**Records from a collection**
━━━━━━━━
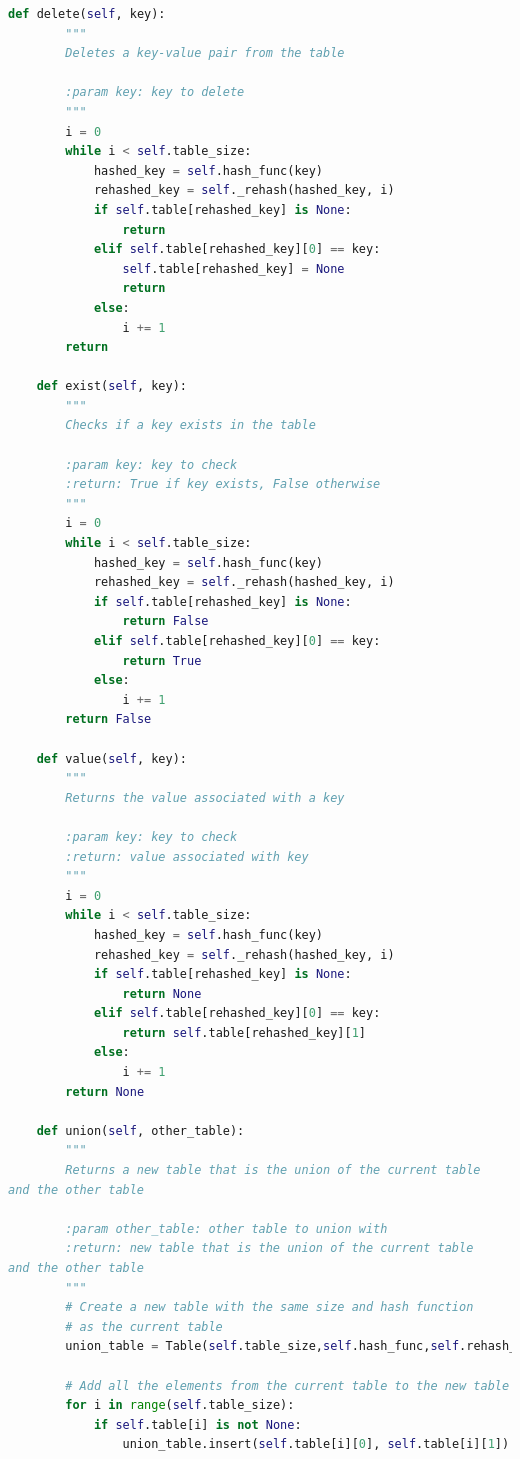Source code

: \documentclass{article}
\begin{document}
\begin{lstlisting}[language=Python,label={lst:codesrc}]
    def delete(self, key):
        """
        Deletes a key-value pair from the table

        :param key: key to delete
        """
        i = 0
        while i < self.table_size:
            hashed_key = self.hash_func(key)
            rehashed_key = self._rehash(hashed_key, i)
            if self.table[rehashed_key] is None:
                return
            elif self.table[rehashed_key][0] == key:
                self.table[rehashed_key] = None
                return
            else:
                i += 1
        return

    def exist(self, key):
        """
        Checks if a key exists in the table

        :param key: key to check
        :return: True if key exists, False otherwise
        """
        i = 0
        while i < self.table_size:
            hashed_key = self.hash_func(key)
            rehashed_key = self._rehash(hashed_key, i)
            if self.table[rehashed_key] is None:
                return False
            elif self.table[rehashed_key][0] == key:
                return True
            else:
                i += 1
        return False

    def value(self, key):
        """
        Returns the value associated with a key

        :param key: key to check
        :return: value associated with key
        """
        i = 0
        while i < self.table_size:
            hashed_key = self.hash_func(key)
            rehashed_key = self._rehash(hashed_key, i)
            if self.table[rehashed_key] is None:
                return None
            elif self.table[rehashed_key][0] == key:
                return self.table[rehashed_key][1]
            else:
                i += 1
        return None

    def union(self, other_table):
        """
        Returns a new table that is the union of the current table
and the other table

        :param other_table: other table to union with
        :return: new table that is the union of the current table
and the other table
        """
        # Create a new table with the same size and hash function
        # as the current table
        union_table = Table(self.table_size,self.hash_func,self.rehash_type)

        # Add all the elements from the current table to the new table
        for i in range(self.table_size):
            if self.table[i] is not None:
                union_table.insert(self.table[i][0], self.table[i][1])


\end{lstlisting}
\end{document}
━━━━━━━━
**Task requirements**
Whenever a line in the records contains the word "with", copy that line.

**Reply**
        Returns the value associated with a key
        :return: value associated with key
        :param other_table: other table to union with
        # Create a new table with the same size and hash function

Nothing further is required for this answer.